Chapter 9: Professor Jørgen Christensen-Dalsgaard

Extract:

Jørgen Christensen-Dalsgaard has been interested in science for as long as he remembers.

“I think that I was seven years old when I started a book about planets. To a certain extent, I was inspired by my father, who was a middle school principal and was widely interested in physics and science.  I did some chemistry trials in the basement and barely survived. I don’t remember when I exactly decided that it was going to be astronomy rather than another science, but when I started at the university, it was with the idea to study astronomy. It was mostly the physics and math behind it that interested me, so I started out by reading math and physics during the first part. The second part was about astronomy, so this is when I really got into it and started to use computers – the old ones with the punched tape.”

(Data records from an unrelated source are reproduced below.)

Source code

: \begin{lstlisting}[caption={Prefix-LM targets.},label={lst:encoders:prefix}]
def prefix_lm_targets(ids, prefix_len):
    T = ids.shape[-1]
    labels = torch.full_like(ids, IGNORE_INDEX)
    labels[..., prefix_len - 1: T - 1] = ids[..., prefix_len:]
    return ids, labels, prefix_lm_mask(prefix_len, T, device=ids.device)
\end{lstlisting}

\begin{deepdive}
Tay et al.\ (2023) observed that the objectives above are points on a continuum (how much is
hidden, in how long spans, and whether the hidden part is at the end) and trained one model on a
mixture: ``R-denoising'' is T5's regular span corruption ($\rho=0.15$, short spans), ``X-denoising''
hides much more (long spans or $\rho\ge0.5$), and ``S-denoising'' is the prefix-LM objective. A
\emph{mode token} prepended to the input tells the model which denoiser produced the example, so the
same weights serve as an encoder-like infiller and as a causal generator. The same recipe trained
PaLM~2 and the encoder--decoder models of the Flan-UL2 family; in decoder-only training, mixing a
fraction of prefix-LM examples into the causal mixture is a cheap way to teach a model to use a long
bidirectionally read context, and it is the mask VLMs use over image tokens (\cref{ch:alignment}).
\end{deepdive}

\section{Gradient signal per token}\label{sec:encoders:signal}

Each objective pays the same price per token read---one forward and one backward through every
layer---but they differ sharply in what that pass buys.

He started his studies in Aarhus, but Jørgen Christensen-Dalsgaard found that the astronomy there was very observational, and he wanted to do something that was more theoretical, especially with the involvement of gas movement in models of the stars. In 1972, he spent his autumn holiday with his family in Cambridge visiting a friend who was studying there and decided to visit the Department of Applied Mathematics and Theoretical Physics.

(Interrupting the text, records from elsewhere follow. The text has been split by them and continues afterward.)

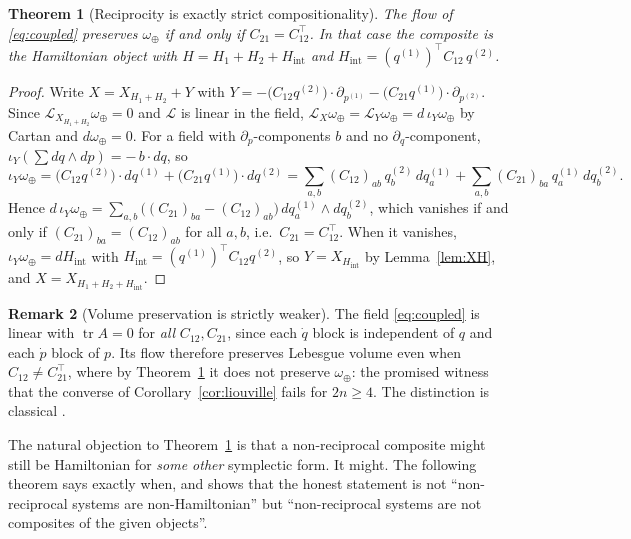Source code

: \documentclass[10pt,a4paper]{article}
\theoremstyle{plain}
\newtheorem{theorem}{Theorem}
\theoremstyle{definition}
\newtheorem{remark}[theorem]{Remark}
\newcommand{\Lie}{\mathcal{L}}
\newcommand{\ins}{\iota}
\DeclareMathOperator{\tr}{tr}
\begin{document}
\begin{theorem}[Reciprocity is exactly strict compositionality]
\label{thm:reciprocity}
The flow of \eqref{eq:coupled} preserves $\omega_\oplus$ if and only if $C_{21} = C_{12}^{\!\top}$. In that case the composite is the Hamiltonian object with $H = H_1 + H_2 + H_{\mathrm{int}}$ and $H_{\mathrm{int}} = (q^{(1)})^{\!\top}C_{12}\,q^{(2)}$.
\end{theorem}
\begin{proof}
Write $X = X_{H_1+H_2} + Y$ with $Y = -\big(C_{12}q^{(2)}\big)\cdot\partial_{p^{(1)}} - \big(C_{21}q^{(1)}\big)\cdot\partial_{p^{(2)}}$. Since $\Lie_{X_{H_1+H_2}}\omega_\oplus = 0$ and $\Lie$ is linear in the field, $\Lie_X\omega_\oplus = \Lie_Y\omega_\oplus = d\,\ins_Y\omega_\oplus$ by Cartan and $d\omega_\oplus = 0$. For a field with $\partial_{p}$-components $b$ and no $\partial_q$-component, $\ins_Y(\sum dq\wedge dp) = -\,b\cdot dq$, so
\[
\ins_Y\omega_\oplus = \big(C_{12}q^{(2)}\big)\cdot dq^{(1)} + \big(C_{21}q^{(1)}\big)\cdot dq^{(2)}
= \sum_{a,b}(C_{12})_{ab}\,q^{(2)}_b\,dq^{(1)}_a + \sum_{a,b}(C_{21})_{ba}\,q^{(1)}_a\,dq^{(2)}_b .
\]
Hence $d\,\ins_Y\omega_\oplus = \sum_{a,b}\big((C_{21})_{ba} - (C_{12})_{ab}\big)\,dq^{(1)}_a\wedge dq^{(2)}_b$, which vanishes if and only if $(C_{21})_{ba} = (C_{12})_{ab}$ for all $a,b$, i.e.\ $C_{21} = C_{12}^{\top}$. When it vanishes, $\ins_Y\omega_\oplus = dH_{\mathrm{int}}$ with $H_{\mathrm{int}} = (q^{(1)})^{\top}C_{12}q^{(2)}$, so $Y = X_{H_{\mathrm{int}}}$ by Lemma~\ref{lem:XH}, and $X = X_{H_1+H_2+H_{\mathrm{int}}}$.
\end{proof}

\begin{remark}[Volume preservation is strictly weaker]
\label{rem:volumeweak}
The field \eqref{eq:coupled} is linear with $\tr A = 0$ for \emph{all} $C_{12},C_{21}$, since each $\dot q$ block is independent of $q$ and each $\dot p$ block of $p$. Its flow therefore preserves Lebesgue volume even when $C_{12}\neq C_{21}^{\top}$, where by Theorem~\ref{thm:reciprocity} it does not preserve $\omega_\oplus$: the promised witness that the converse of Corollary~\ref{cor:liouville} fails for $2n\geq 4$. The distinction is classical \cite[Ch.~8]{Arnold1989}.
\end{remark}

The natural objection to Theorem~\ref{thm:reciprocity} is that a non-reciprocal composite might still be Hamiltonian for \emph{some other} symplectic form. It might. The following theorem says exactly when, and shows that the honest statement is not ``non-reciprocal systems are non-Hamiltonian'' but ``non-reciprocal systems are not composites of the given objects''.
\end{document}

“I got an appointment with the institute leader. Pretty naïve, right? This farmer’s boy from Aarhus wanted to hear about how it was to study in Cambridge. He didn’t expend many words on me, and I was kicked out very fast. He referred me to the formal way: to apply for acceptance and all that. It was a little sad, but at night when we were on our way to dinner at the college my friend was attached to, I was randomly placed next to someone who was studying for a Ph.D. in astronomy. I talked to him for a bit and talked about my unlucky experience, and he said: ‘Well, you should go talk to Dr. Gough.’ This was the day before we were heading home, and when we went to the ferry next day, we drove by the institute where I found Douglas’ door and knocked on it.”